Task input
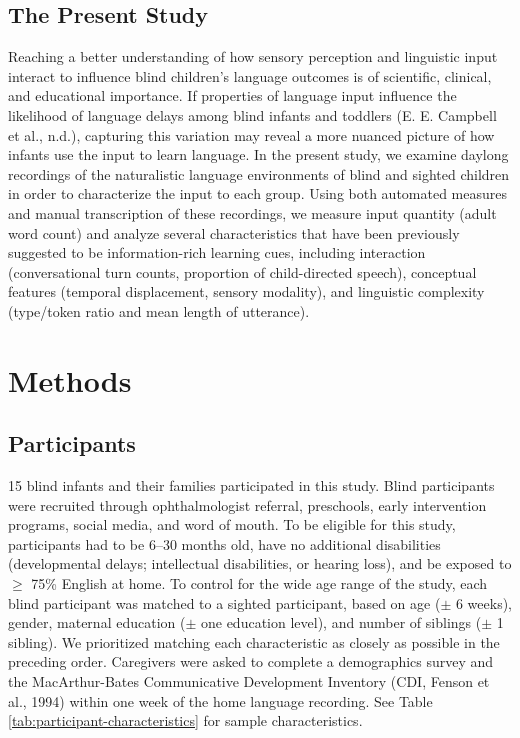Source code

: \documentclass[
  man]{apa6}
\begin{document}
\hypertarget{the-present-study}{%
\subsection{The Present Study}\label{the-present-study}}

Reaching a better understanding of how sensory perception and linguistic input interact to influence blind children's language outcomes is of scientific, clinical, and educational importance. If properties of language input influence the likelihood of language delays among blind infants and toddlers (E. E. Campbell et al., n.d.), capturing this variation may reveal a more nuanced picture of how infants use the input to learn language. In the present study, we examine daylong recordings of the naturalistic language environments of blind and sighted children in order to characterize the input to each group. Using both automated measures and manual transcription of these recordings, we measure input quantity (adult word count) and analyze several characteristics that have been previously suggested to be information-rich learning cues, including interaction (conversational turn counts, proportion of child-directed speech), conceptual features (temporal displacement, sensory modality), and linguistic complexity (type/token ratio and mean length of utterance).

\hypertarget{methods}{%
\section{Methods}\label{methods}}

\hypertarget{participants}{%
\subsection{Participants}\label{participants}}

15 blind infants and their families participated in this study. Blind participants were recruited through ophthalmologist referral, preschools, early intervention programs, social media, and word of mouth. To be eligible for this study, participants had to be 6--30 months old, have no additional disabilities (developmental delays; intellectual disabilities, or hearing loss), and be exposed to \(\geq\) 75\% English at home. To control for the wide age range of the study, each blind participant was matched to a sighted participant, based on age (\(\pm\) 6 weeks), gender, maternal education (\(\pm\) one education level), and number of siblings (\(\pm\) 1 sibling). We prioritized matching each characteristic as closely as possible in the preceding order. Caregivers were asked to complete a demographics survey and the MacArthur-Bates Communicative Development Inventory (CDI, Fenson et al., 1994) within one week of the home language recording. See Table \ref{tab:participant-characteristics} for sample characteristics.
\end{document}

The problem
Go through the lines above and write each one out verbatim, skipping the pictures.

Finished exercise
Source code

: \documentclass[
  man]{apa6}
\begin{document}
\hypertarget{the-present-study}{%
\subsection{The Present Study}\label{the-present-study}}

Reaching a better understanding of how sensory perception and linguistic input interact to influence blind children's language outcomes is of scientific, clinical, and educational importance. If properties of language input influence the likelihood of language delays among blind infants and toddlers (E. E. Campbell et al., n.d.), capturing this variation may reveal a more nuanced picture of how infants use the input to learn language. In the present study, we examine daylong recordings of the naturalistic language environments of blind and sighted children in order to characterize the input to each group. Using both automated measures and manual transcription of these recordings, we measure input quantity (adult word count) and analyze several characteristics that have been previously suggested to be information-rich learning cues, including interaction (conversational turn counts, proportion of child-directed speech), conceptual features (temporal displacement, sensory modality), and linguistic complexity (type/token ratio and mean length of utterance).

\hypertarget{methods}{%
\section{Methods}\label{methods}}

\hypertarget{participants}{%
\subsection{Participants}\label{participants}}

15 blind infants and their families participated in this study. Blind participants were recruited through ophthalmologist referral, preschools, early intervention programs, social media, and word of mouth. To be eligible for this study, participants had to be 6--30 months old, have no additional disabilities (developmental delays; intellectual disabilities, or hearing loss), and be exposed to \(\geq\) 75\% English at home. To control for the wide age range of the study, each blind participant was matched to a sighted participant, based on age (\(\pm\) 6 weeks), gender, maternal education (\(\pm\) one education level), and number of siblings (\(\pm\) 1 sibling). We prioritized matching each characteristic as closely as possible in the preceding order. Caregivers were asked to complete a demographics survey and the MacArthur-Bates Communicative Development Inventory (CDI, Fenson et al., 1994) within one week of the home language recording. See Table \ref{tab:participant-characteristics} for sample characteristics.
\end{document}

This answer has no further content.